With that in mind, it’s never been more important to understand brand touchpoints and why they matter. When creating your customer journey map, you need to understand the key areas your customers are focused on. By anticipating brand touchpoints in advance, you’re prepared to overcome challenges, concerns, and anything else that gets in the way of a sale. 

In marketing, there’s something known as the rule of 7. This refers to the average of 7 interactions it takes with a consumer and a brand before they’re ready to make a purchase. When you focus on creating a superb customer experience with each of those brand touchpoints, you make a real impact. Not only does this have the potential to boost your revenue, but it also leads to customer loyalty. 

When it comes to customer loyalty, 73% of consumers say a great experience is key. With that in mind, it’s time to get serious about brand touchpoints. Keep reading to learn what these are and why they’re essential in today’s marketing battleground. How you connect with your customers makes all the difference in how they feel about your brand.  

What Is A Brand Touchpoint?

First and foremost, what is a brand touchpoint? Simply put, this is defined as the interactions and exposures consumers have with brands. This doesn’t have a single definition beyond this. It can be both deliberate communications and interactions consumers have on their own in their daily lives. 

In customer journey mapping, brands take the time to determine their key brand touchpoints. These are moments when they reach out to the consumer to provide value, share a new product, or outsell the competition. They can be strictly sales-focused, or more general, designed to create a positive impression of the brand. 

Brand touchpoints are things you’re likely already familiar with in your daily life. Things like TV ads, Google search ads, and social media posts are all forms of brand touchpoints. They can be physical, like a direct mail postcard or business card. They can also be in-person, like a live event or providing great customer service in storefronts. 

Most importantly, why do brand touchpoints matter? First, when you focus on providing a targeted, engaging experience, your customers notice. A reported 81% of companies see customer experience as a way to stand out from competitors. When you consider the best ways to communicate and interact with your audience, you create engaged superfans who are loyal to your brand. This empowers you to charge more, land more referrals, and stand out. 

Common Brand Touchpoints 

With that in mind, what are some of the most common brand touchpoints? Many of these are things you’re likely already familiar with, but it’s still helpful to look into them closely. It’s normal to choose several of these to fit within your customer journey mapping. 

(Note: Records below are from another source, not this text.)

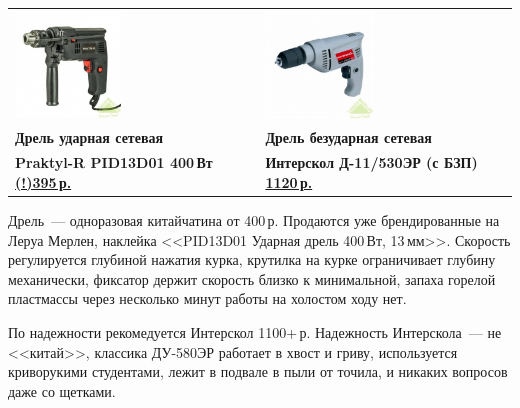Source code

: \secdown

\pagebreak{}

\noindent
\begin{tabular}{p{} p{}}
\noindent
\includegraphics[width=0.45\textwidth]{tech/tools/PraktylR.jpg}
&
\noindent
\includegraphics[width=0.45\textwidth]{tech/tools/D_11_530ER.jpg}
\\
\textbf{Дрель ударная сетевая} & \textbf{Дрель безударная сетевая} \\
\textbf{Praktyl-R PID13D01 400\,Вт}
\href{http://leroymerlin.ru/catalogue/instrumenty/elektroinstrument/dreli\_udarnye/13805983/}{\textbf{(!)395\,р.}}
&
\textbf{Интерскол Д-11/530ЭР (с БЗП)}
\href{http://leroymerlin.ru/catalogue/instrumenty/elektroinstrument/dreli\_bezudarnye/11857763/}{\textbf{1120\,р.}}
\\
\end{tabular}
\bigskip

Дрель\ --- одноразовая китайчатина от 400\,р. Продаются уже брендированные на
Леруа Мерлен, наклейка <<PID13D01 Ударная дрель 400\,Вт, 13\,мм>>. Скорость
регулируется глубиной нажатия курка, крутилка на курке ограничивает глубину
механически, фиксатор держит скорость близко к минимальной, запаха горелой
пластмассы через несколько минут работы на холостом ходу нет.

По надежности рекомедуется Интерскол 1100+\,р. Надежность Интерскола\ --- не
<<китай>>, классика ДУ-580ЭР работает в хвост и гриву, используется криворукими
студентами, лежит в подвале в пыли от точила, и никаких вопросов даже со
щетками.

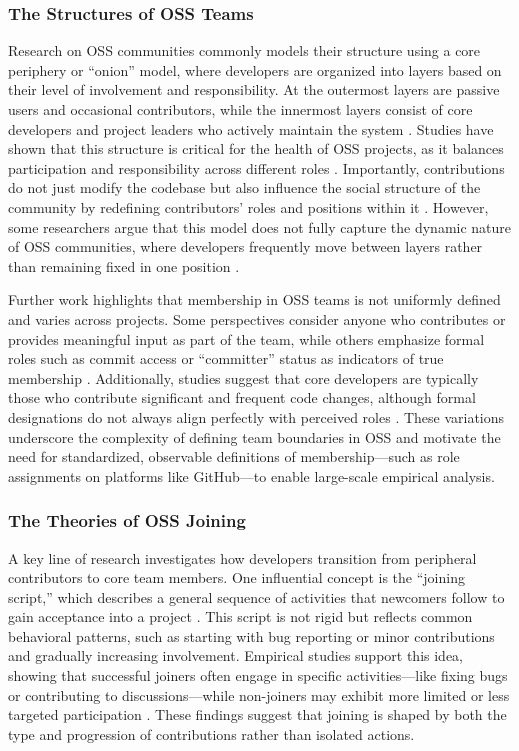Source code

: \subsubsection{The Structures of OSS Teams}
Research on OSS communities commonly models their structure using a core periphery or “onion” model, where developers are organized into layers based on their level of involvement and responsibility. At the outermost layers are passive users and occasional contributors, while the innermost layers consist of core developers and project leaders who actively maintain the system \cite{1_Nakakoji2003}. Studies have shown that this structure is critical for the health of OSS projects, as it balances participation and responsibility across different roles \cite{6_Mockus2002,7_Dinh2005}. Importantly, contributions do not just modify the codebase but also influence the social structure of the community by redefining contributors' roles and positions within it \cite{1_Nakakoji2003}. However, some researchers argue that this model does not fully capture the dynamic nature of OSS communities, where developers frequently move between layers rather than remaining fixed in one position \cite{8_Ducheneaut2005}.

Further work highlights that membership in OSS teams is not uniformly defined and varies across projects. Some perspectives consider anyone who contributes or provides meaningful input as part of the team, while others emphasize formal roles such as commit access or “committer” status as indicators of true membership \cite{11_Vasilescu2015,9_Shah2006}. Additionally, studies suggest that core developers are typically those who contribute significant and frequent code changes, although formal designations do not always align perfectly with perceived roles \cite{12_Souza2005,13_Crowston2017,14_Joblin2016}. These variations underscore the complexity of defining team boundaries in OSS and motivate the need for standardized, observable definitions of membership—such as role assignments on platforms like GitHub—to enable large-scale empirical analysis.

\subsubsection{The Theories of OSS Joining}
A key line of research investigates how developers transition from peripheral contributors to core team members. One influential concept is the “joining script,” which describes a general sequence of activities that newcomers follow to gain acceptance into a project \cite{15_vonKrogh2003}. This script is not rigid but reflects common behavioral patterns, such as starting with bug reporting or minor contributions and gradually increasing involvement. Empirical studies support this idea, showing that successful joiners often engage in specific activities—like fixing bugs or contributing to discussions—while non-joiners may exhibit more limited or less targeted participation \cite{16_SinhaMS11}. These findings suggest that joining is shaped by both the type and progression of contributions rather than isolated actions.

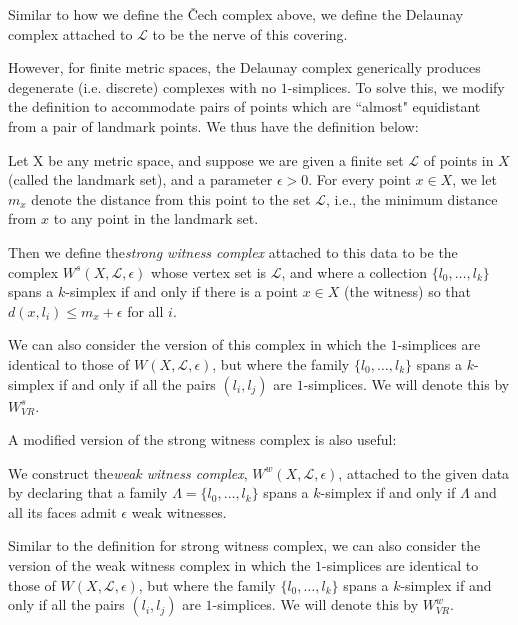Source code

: \documentclass[11pt,reqno,oneside,a4paper]{article}
\begin{document}
\begin{defn}
	Similar to how we define the \v{C}ech complex above, we define the Delaunay complex attached to $\mathcal{L}$ to be the nerve of this covering.
\end{defn}

However, for finite metric spaces, the Delaunay complex generically produces degenerate (i.e. discrete) complexes with no $1$-simplices. To solve this, we modify the definition to accommodate pairs of points which are ``almost" equidistant from a pair of landmark points. We thus have the definition below: 
\begin{defn}
	Let X be any metric space, and suppose we are given a finite set $\mathcal{L}$ of points in $X$ (called the landmark set), and a parameter $\epsilon> 0$. For every point $x \in X$, we let $m_x$ denote the distance from this point to the set $\mathcal{L}$, i.e., the minimum distance from $x$ to any point in the landmark set.
	
	Then we define the\textit{strong witness complex} attached to this data to be the complex $W^s(X,\mathcal{L}, \epsilon)$ whose vertex set is $\mathcal{L}$, and where a collection $\{l_0, \dots, l_k\}$ spans a $k$-simplex if and only if there is a point $x \in X$ (the witness) so that $d(x, l_i)\leq m_x + \epsilon$ for all $i$. 
	
	We can also consider the version of this complex in which the $1$-simplices are identical to those of $W(X,\mathcal{L},\epsilon)$, but where the family $\{l_0, \dots, l_k\}$ spans a $k$-simplex if and only if all the pairs $(l_i, l_j)$ are $1$-simplices. We will denote this by $W^s_{VR}$.
\end{defn}

A modified version of the strong witness complex is also useful:

\begin{defn}
	We construct the\textit{weak witness complex}, $W^w(X,\mathcal{L}, \epsilon)$, attached to the given data by declaring that a family $\Lambda = \{l_0, \dots, l_k\}$ spans a $k$-simplex if and only if $\Lambda$ and all its faces admit $\epsilon$ weak witnesses. 
	
	Similar to the definition for strong witness complex, we can also consider the version of the weak witness complex in which the $1$-simplices are identical to those of $W(X,\mathcal{L},\epsilon)$, but where the family $\{l_0, \dots, l_k\}$ spans a $k$-simplex if and only if all the pairs $(l_i, l_j)$ are $1$-simplices. We will denote this by $W^w_{VR}$.
\end{defn}
\end{document}
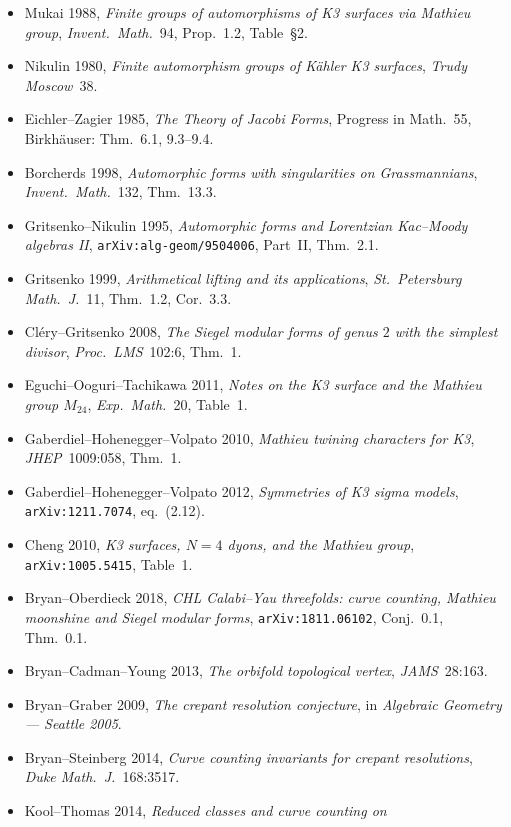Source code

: \begin{itemize}
\item Mukai 1988, \emph{Finite groups of automorphisms of K3 surfaces
  via Mathieu group}, \emph{Invent.\ Math.}~94, Prop.~1.2, Table~\S2.
\item Nikulin 1980, \emph{Finite automorphism groups of K\"ahler K3
  surfaces}, \emph{Trudy Moscow}~38.
\item Eichler--Zagier 1985, \emph{The Theory of Jacobi Forms},
  Progress in Math.~55, Birkh\"auser: Thm.~6.1, 9.3--9.4.
\item Borcherds 1998, \emph{Automorphic forms with singularities on
  Grassmannians}, \emph{Invent.\ Math.}~132, Thm.~13.3.
\item Gritsenko--Nikulin 1995, \emph{Automorphic forms and Lorentzian
  Kac--Moody algebras II}, \texttt{arXiv:alg-geom/9504006}, Part~II,
  Thm.~2.1.
\item Gritsenko 1999, \emph{Arithmetical lifting and its applications},
  \emph{St.\ Petersburg Math.\ J.}~11, Thm.~1.2, Cor.~3.3.
\item Cl\'ery--Gritsenko 2008, \emph{The Siegel modular forms of genus
  $2$ with the simplest divisor}, \emph{Proc.\ LMS}~102:6, Thm.~1.
\item Eguchi--Ooguri--Tachikawa 2011, \emph{Notes on the K3 surface and
  the Mathieu group $M_{24}$}, \emph{Exp.\ Math.}~20, Table~1.
\item Gaberdiel--Hohenegger--Volpato 2010, \emph{Mathieu twining
  characters for K3}, \emph{JHEP}~1009:058, Thm.~1.
\item Gaberdiel--Hohenegger--Volpato 2012, \emph{Symmetries of K3
  sigma models}, \texttt{arXiv:1211.7074}, eq.~(2.12).
\item Cheng 2010, \emph{K3 surfaces, $N=4$ dyons, and the Mathieu group},
  \texttt{arXiv:1005.5415}, Table~1.
\item Bryan--Oberdieck 2018, \emph{CHL Calabi--Yau threefolds: curve
  counting, Mathieu moonshine and Siegel modular forms},
  \texttt{arXiv:1811.06102}, Conj.~0.1, Thm.~0.1.
\item Bryan--Cadman--Young 2013, \emph{The orbifold topological vertex},
  \emph{JAMS}~28:163.
\item Bryan--Graber 2009, \emph{The crepant resolution conjecture},
  in \emph{Algebraic Geometry --- Seattle 2005}.
\item Bryan--Steinberg 2014, \emph{Curve counting invariants for crepant
  resolutions}, \emph{Duke Math.\ J.}~168:3517.
\item Kool--Thomas 2014, \emph{Reduced classes and curve counting on
}
\end{itemize}
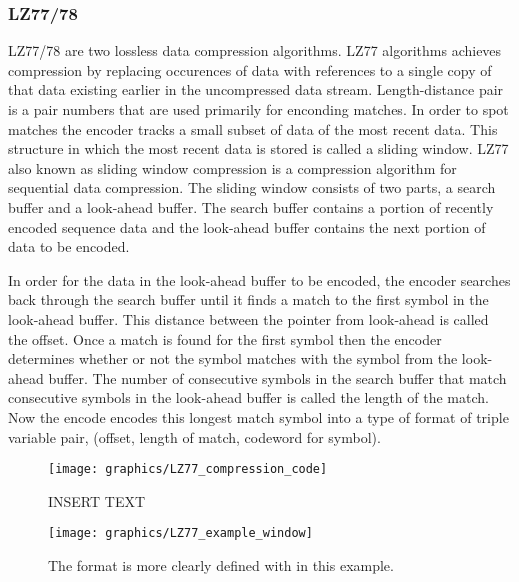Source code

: \documentclass[letterpaper, 12pt]{article}
\begin{document}
\subsubsection{LZ77/78}
LZ77/78 are two lossless data compression algorithms. LZ77 algorithms achieves compression by replacing
occurences of data with references to a single copy of that data existing earlier in the uncompressed
data stream. Length-distance pair is a pair numbers that are used primarily for enconding matches. In order
to spot matches the encoder tracks a small subset of data of the most recent data. This structure in which
the most recent data is stored is called a sliding window. LZ77 also known as sliding window compression is
a compression algorithm for sequential data compression. The sliding window consists of two parts, a search
buffer and a look-ahead buffer. The search buffer contains a portion of recently encoded sequence data and
the look-ahead buffer contains the next portion of data to be encoded.
\par\vspace{\baselineskip}
In order for the data in the look-ahead buffer to be encoded, the encoder searches back through the
search buffer until it finds a match to the first symbol in the look-ahead buffer. This distance between
the pointer from look-ahead is called the offset. Once a match is found for the first symbol then the encoder
determines whether or not the symbol matches with the symbol from the look-ahead buffer. The number of
consecutive symbols in the search buffer that match consecutive symbols in the look-ahead buffer is called
the length of the match. Now the encode encodes this longest match symbol into a type of format of triple
variable pair, (offset, length of match, codeword for symbol).
\par\vspace{\baselineskip}
\begin{figure}
  \centering
  \texttt{[image: graphics/LZ77\_compression\_code]}
  \caption{INSERT TEXT}
\end{figure}

\begin{figure}
  \centering
  \texttt{[image: graphics/LZ77\_example\_window]}
  \caption{The format is more clearly defined with in this example.}
\end{figure}
\newpage
\end{document}
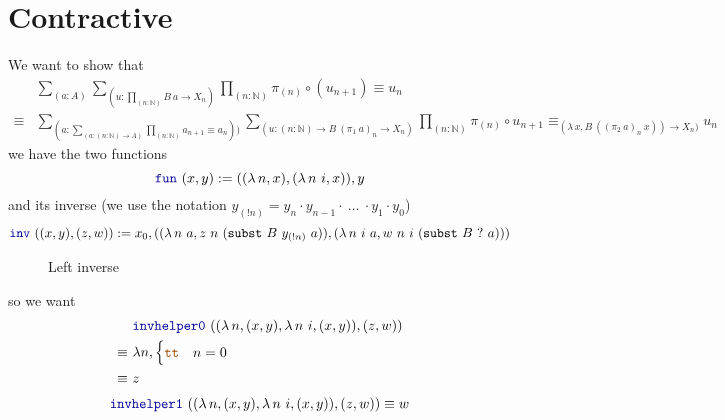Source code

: \documentclass[twoside,11pt,openright]{report}
\newcommand*{\constant}[1]{\textcolor{orange!60!black}{\ensuremath{\mathtt{#1}}}}
\newcommand*{\function}[1]{\textcolor{blue!60!black}{\ensuremath{\mathtt{#1}}}}
\begin{document}
\chapter{Contractive}
We want to show that
\begin{align}
  &\sum_{(a : A)} \sum_{(u : \prod_{(n : \mathbb{N})} B~a \rightarrow X_n)} \prod_{(n : \mathbb{N})} \pi_{(n)} \circ (u_{n + 1}) \equiv u_n \\
  \equiv& \sum_{(a : \sum_{(a : (n : \mathbb{N}) \rightarrow A)} \prod_{(n : \mathbb{N})} a_{n+1} \equiv a_n))} \sum_{(u : (n : \mathbb{N}) \rightarrow B~(\pi_1~a)_n \rightarrow X_n)} \prod_{(n : \mathbb{N})} \pi_{(n)} \circ u_{n+1} \equiv_{(\lambda\,x, B~((\pi_2~a)_n~x)) \rightarrow X_n)} u_n
\end{align}
we have the two functions
\begin{equation}
  \function{fun}~(x , y) := ((\lambda\,n, x) , (\lambda\,n~i, x)) , y
\end{equation}
and its inverse (we use the notation \(y_{(!n)} = y_{n} \cdot y_{n-1} \cdot ~\dots~ \cdot y_1 \cdot y_0\))
\begin{equation}
  \function{inv}~((x , y) , (z , w)) := x_0 , ((\lambda\,n~a , z~n~(\mathtt{subst}~B~y_{(!n)}~a)) , (\lambda\,n~i~a, w~n~i~(\mathtt{subst}~B~?~a)))
\end{equation}

\begin{figure}[h]
  \centering
  \caption{Left inverse}
  \label{fig:contractive}
\end{figure}

so we want
\begin{align}
  &~\function{invhelper0}~((\lambda\,n, (x , y) , \lambda\,n~i, (x , y)) , (z , w)) \\
  \equiv&~\lambda n, \begin{cases} \constant{tt} & n = 0 \\  \end{cases} \\
  \equiv&~z
\end{align}
\begin{equation}
  \function{invhelper1}~((\lambda\,n, (x , y) , \lambda\,n~i, (x , y)) , (z , w)) \equiv w
\end{equation}
\end{document}
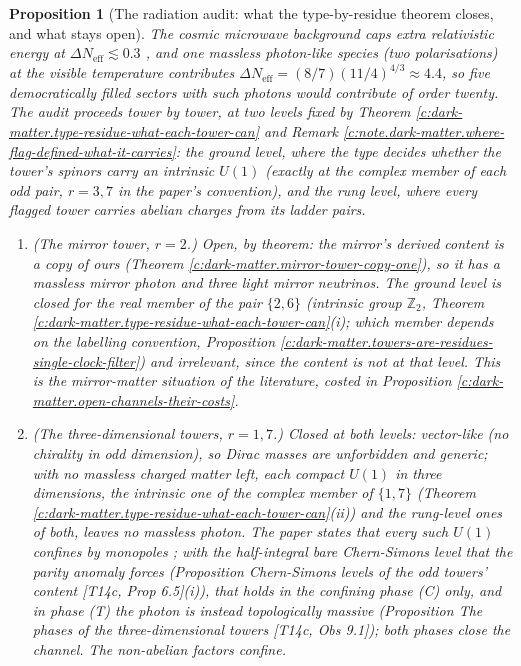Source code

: \documentclass[11pt]{article}
\newtheorem{proposition}[theorem]{Proposition}
\theoremstyle{definition}
\theoremstyle{plain}
\newcommand{\changedmark}[2]{\marginpar{\raggedright\scriptsize\color{#1}#2}}
\providecommand{\Neff}{}\renewcommand{\Neff}{N_{\mathrm{eff}}}
\begin{document}
\begin{proposition}[The radiation audit: what the type-by-residue theorem closes, and what stays open]\label{c:dark-matter.radiation-audit-what-theorem-closes-what}
\changedmark{BurntOrange}{changed since the deposit}
The cosmic microwave background caps extra relativistic energy at $\Delta\Neff \lesssim 0.3$ \cite{Planck2018}, and one massless photon-like species (two polarisations) at the visible temperature contributes $\Delta\Neff = (8/7)(11/4)^{4/3} \approx 4.4$, so five democratically filled sectors with such photons would contribute of order twenty. The audit proceeds tower by tower, at two levels fixed by Theorem \ref{c:dark-matter.type-residue-what-each-tower-can} and Remark \ref{c:note.dark-matter.where-flag-defined-what-it-carries}: the \emph{ground} level, where the type decides whether the tower's spinors carry an intrinsic $U(1)$ (exactly at the complex member of each odd pair, $r = 3, 7$ in the paper's convention), and the \emph{rung} level, where every flagged tower carries abelian charges from its ladder pairs.
\begin{enumerate}
\item \emph{(The mirror tower, $r = 2$.)} Open, by theorem: the mirror's derived content is a copy of ours (Theorem \ref{c:dark-matter.mirror-tower-copy-one}), so it has a massless mirror photon and three light mirror neutrinos. The ground level is closed for the real member of the pair $\{2, 6\}$ (intrinsic group $\mathbb{Z}_{2}$, Theorem \ref{c:dark-matter.type-residue-what-each-tower-can}(i); which member depends on the labelling convention, Proposition \ref{c:dark-matter.towers-are-residues-single-clock-filter}) and irrelevant, since the content is not at that level. This is the mirror-matter situation of the literature, costed in Proposition \ref{c:dark-matter.open-channels-their-costs}.
\item \emph{(The three-dimensional towers, $r = 1, 7$.)} Closed at both levels: vector-like (no chirality in odd dimension), so Dirac masses are unforbidden and generic; with no massless charged matter left, each compact $U(1)$ in three dimensions, the intrinsic one of the complex member of $\{1, 7\}$ (Theorem \ref{c:dark-matter.type-residue-what-each-tower-can}(ii)) and the rung-level ones of both, leaves no massless photon. The paper states that every such $U(1)$ confines by monopoles \cite{Polyakov1977}; with the half-integral bare Chern-Simons level that the parity anomaly forces (Proposition \emph{Chern-Simons levels of the odd towers' content} [T14c, Prop 6.5](i)), that holds in the confining phase (C) only, and in phase (T) the photon is instead topologically massive (Proposition \emph{The phases of the three-dimensional towers} [T14c, Obs 9.1]); both phases close the channel. The non-abelian factors confine.

\end{enumerate}
\end{proposition}
\end{document}
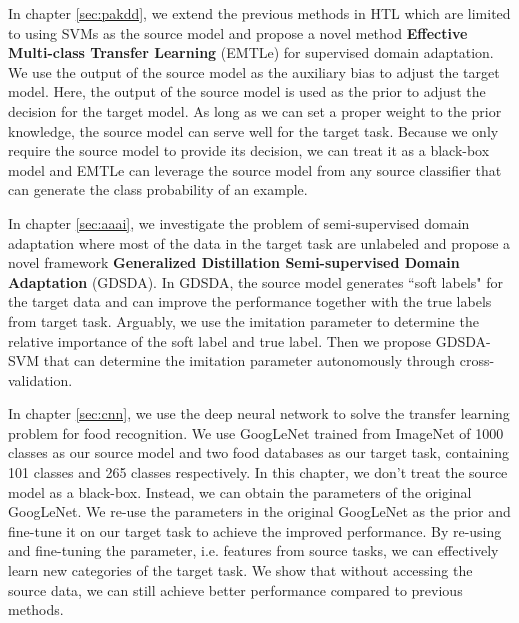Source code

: In chapter \ref{sec:pakdd}, we extend the previous methods in HTL which are limited to using SVMs as the source model and propose a novel method \textbf{Effective Multi-class Transfer Learning} (EMTLe) for supervised domain adaptation. We use the output of the source model as the auxiliary bias to adjust the target model. Here, the output of the source model is used as the prior to adjust the decision for the target model. As long as we can set a proper weight to the prior knowledge, the source model can serve well for the target task. Because we only require the source model to provide its decision, we can treat it as a black-box model and EMTLe can leverage the source model from any source classifier that can generate the class probability of an example.

In chapter \ref{sec:aaai}, we investigate the problem of semi-supervised domain adaptation where most of the data in the target task are unlabeled and propose a novel framework \textbf{Generalized Distillation Semi-supervised Domain Adaptation} (GDSDA). In GDSDA, the source model generates ``soft labels" for the target data and can improve the performance together with the true labels from target task. Arguably, we use the imitation parameter to determine the relative importance of the soft label and true label. Then we propose GDSDA-SVM that can determine the imitation parameter autonomously through cross-validation.

In chapter \ref{sec:cnn}, we use the deep neural network to solve the transfer learning problem for food recognition. We use GoogLeNet trained from ImageNet of 1000 classes as our source model and two food databases as our target task, containing 101 classes and 265 classes respectively. In this chapter, we don't treat the source model as a black-box. Instead, we can obtain the parameters of the original GoogLeNet. We re-use the parameters in the original GoogLeNet as the prior and fine-tune it on our target task to achieve the improved performance. By re-using and fine-tuning the parameter, i.e. features from source tasks, we can effectively learn new categories of the target task. We show that without accessing the source data, we can still achieve better performance compared to previous methods.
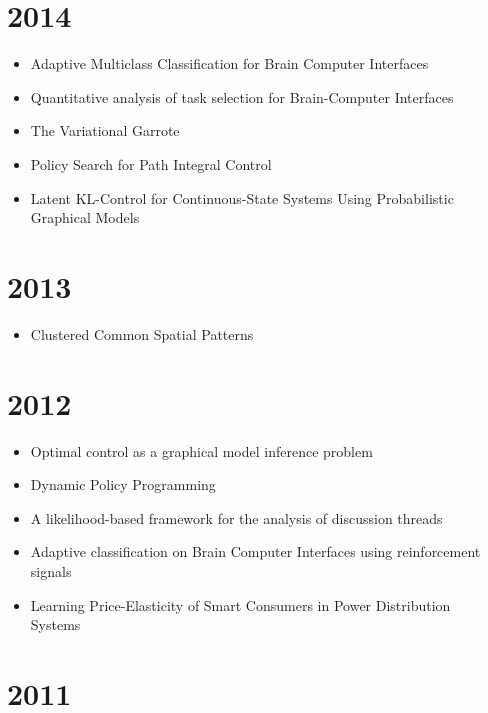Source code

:\documentclass{article}
\begin{document}
\section*{2014}

\begin{itemize}
\item Adaptive Multiclass Classification for Brain Computer Interfaces~\cite{Llera_2014}
\item Quantitative analysis of task selection for Brain-Computer Interfaces~\cite{tasksel}
\item The Variational Garrote~\cite{Kappen2014}
\item Policy Search for Path Integral Control~\cite{pireps}
\item Latent KL-Control for Continuous-State Systems Using Probabilistic Graphical Models~\cite{latentkl}
\end{itemize}

\section*{2013}

\begin{itemize}
\item Clustered Common Spatial Patterns~\cite{ccsps}
\end{itemize}

\section*{2012}
\begin{itemize}
\item Optimal control as a graphical model inference problem~\cite{springerlink:10.1007/s10994-012-5278-7}
\item Dynamic Policy Programming~\cite{azar12a}
\item A likelihood-based framework for the analysis of discussion threads~\cite{gomez13www}
\item Adaptive classification on Brain Computer Interfaces using reinforcement signals~\cite{Llera_2012}
\item Learning Price-Elasticity of Smart Consumers in Power Distribution Systems~\cite{gomez2012learning}
\end{itemize}

\section*{2011}
\end{document}
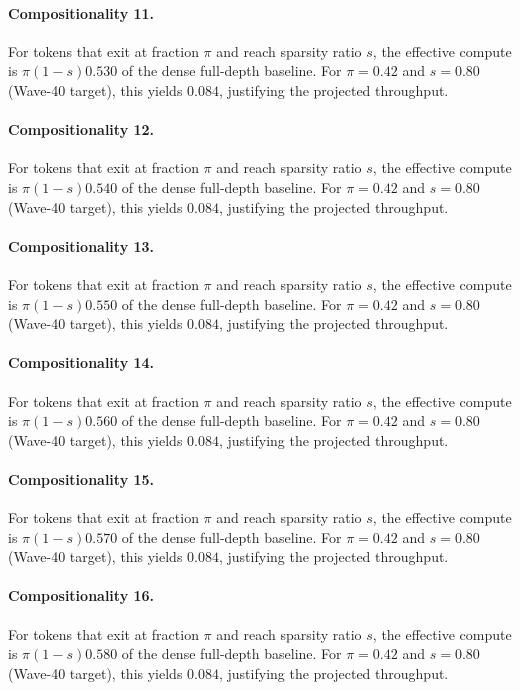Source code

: \paragraph{Compositionality 11.}
For tokens that exit at fraction $\pi$ and reach sparsity ratio $s$, the
effective compute is $\pi(1-s)0.530$ of the dense full-depth
baseline. For $\pi = 0.42$ and $s = 0.80$ (Wave-40 target), this yields
$0.084$, justifying the projected throughput.

\paragraph{Compositionality 12.}
For tokens that exit at fraction $\pi$ and reach sparsity ratio $s$, the
effective compute is $\pi(1-s)0.540$ of the dense full-depth
baseline. For $\pi = 0.42$ and $s = 0.80$ (Wave-40 target), this yields
$0.084$, justifying the projected throughput.

\paragraph{Compositionality 13.}
For tokens that exit at fraction $\pi$ and reach sparsity ratio $s$, the
effective compute is $\pi(1-s)0.550$ of the dense full-depth
baseline. For $\pi = 0.42$ and $s = 0.80$ (Wave-40 target), this yields
$0.084$, justifying the projected throughput.

\paragraph{Compositionality 14.}
For tokens that exit at fraction $\pi$ and reach sparsity ratio $s$, the
effective compute is $\pi(1-s)0.560$ of the dense full-depth
baseline. For $\pi = 0.42$ and $s = 0.80$ (Wave-40 target), this yields
$0.084$, justifying the projected throughput.

\paragraph{Compositionality 15.}
For tokens that exit at fraction $\pi$ and reach sparsity ratio $s$, the
effective compute is $\pi(1-s)0.570$ of the dense full-depth
baseline. For $\pi = 0.42$ and $s = 0.80$ (Wave-40 target), this yields
$0.084$, justifying the projected throughput.

\paragraph{Compositionality 16.}
For tokens that exit at fraction $\pi$ and reach sparsity ratio $s$, the
effective compute is $\pi(1-s)0.580$ of the dense full-depth
baseline. For $\pi = 0.42$ and $s = 0.80$ (Wave-40 target), this yields
$0.084$, justifying the projected throughput.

Not every brand touchpoint is the right fit for every audience. When in doubt, consider how your audience spends their time both in-person and online. What are their preferred methods of communication? Most importantly, these will continue to evolve as your customers’ expectations change over time. 

Social Media

One of the most trusted ways to build brand awareness while interacting with customers is through social media. While social media isn’t necessarily a sales channel, it’s still a strong way to build relationships. Social media can have a huge impact on a customer’s journey with a brand. 

With 74% of people following brands on social media, this is a great way to interact with your audience. Examples of social media touchpoints include social media advertisements, collaborating with influencers or other brands, sharing relevant posts, and responding to customers. When you’re an active member of the community, your audience sees your brand in a positive light. 

Company Content (Blogs, Podcasts, Etc.)

Similarly, company content is a type of brand touchpoint. With 47% of customers viewing 3 to 5 pieces of content before engaging with a sales rep, it’s important to invest in strong content. This can include anything from:

  • Blog posts
  • Podcast episodes
  • Videos
  • Online reviews
  • Graphics
  • Case studies
  • Ebooks
  • Email marketing
  • Online courses
  • Interviews
  • Q&As
  • Product announcements

These are just a few examples of the types of company content that serve as brand touchpoints. These can be sales-focused, educational, or entertaining. The ultimate goal is to build trust and drive engagement to your brand long-term. Check out this list from Visme for more tips on how to create brand awareness through your content.

Conversations With Company Reps

Next, conversations with company reps also serve as touchpoints within the customer journey. Whether your customer service team reaches out proactively or responds to a problem, your service needs to speak for itself. Customer service as a whole has never been more important. In fact, 59% of consumers have higher expectations for service than they did just a year ago. 

Every time a customer interacts with sales staff, service staff, or the support team, they need to have a great experience. This means the brand takes responsibility for problems and acts proactively to solve them. It’s easy to play the blame game, but this is a situation where nobody wins. When these conversations are personal, efficient, and productive, the customer takes notice.  

The Point Of Sale

Additionally, the point of sale is an opportunity to make a positive impact on the customer. If they’re shopping in-store, a fast queue and simple transaction reduce friction for the buyers. Online, similar rules apply. The faster and easier it is for customers to make a purchase, the less likely they’ll abandon their cart or choose a competitor. 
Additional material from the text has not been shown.